Fe-N-C materials are promising non-precious metal catalysts for the oxygen reduction reaction in fuel cells and batteries. However, during the synthesis of these materials less active Fe-containing nanoparticles are formed in many cases which lead to a decrease in electrochemical activity and stability. In this study, we reveal the significant properties of the carbon support required for the successful incorporation of Fe-N-related active sites. The impact of two carbon blacks and two activated biomass-based carbons on the Fe-N-C synthesis is investigated and crucial support properties are identified. Carbon supports having low portions of amorphous carbon, moderate surface areas (>800 m(2)/g) and mesopores result in the successful incorporation of Fe and N on an atomic level and improved oxygen reduction reaction (ORR) activity.

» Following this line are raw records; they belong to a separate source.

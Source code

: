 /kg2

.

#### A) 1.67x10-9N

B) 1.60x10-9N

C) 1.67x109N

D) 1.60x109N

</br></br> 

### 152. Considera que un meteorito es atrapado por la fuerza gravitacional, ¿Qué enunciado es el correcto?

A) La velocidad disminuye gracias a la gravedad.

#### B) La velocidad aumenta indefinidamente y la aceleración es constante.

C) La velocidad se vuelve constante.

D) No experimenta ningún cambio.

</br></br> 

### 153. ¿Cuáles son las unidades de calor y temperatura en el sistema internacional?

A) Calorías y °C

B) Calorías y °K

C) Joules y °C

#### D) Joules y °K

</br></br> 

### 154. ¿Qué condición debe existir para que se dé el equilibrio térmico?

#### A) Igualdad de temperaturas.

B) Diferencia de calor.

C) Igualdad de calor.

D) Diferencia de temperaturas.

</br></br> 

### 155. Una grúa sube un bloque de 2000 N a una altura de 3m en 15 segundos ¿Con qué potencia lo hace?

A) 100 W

A low surface area and especially amorphous parts of the carbon promote the formation of metallic iron species covered by a graphitic layer. In contrast, highly microporous systems with amorphous carbon provoke the formation of less active iron carbides and carbon nanotubes. Overall, a phosphoric acid activated biomass is revealed as novel and sustainable carbon support for the formation of Fe-N(x) sites. Overall, this study provides valuable and significant information for the future development of novel and sustainable carbon supports for Fe-N-C catalysts.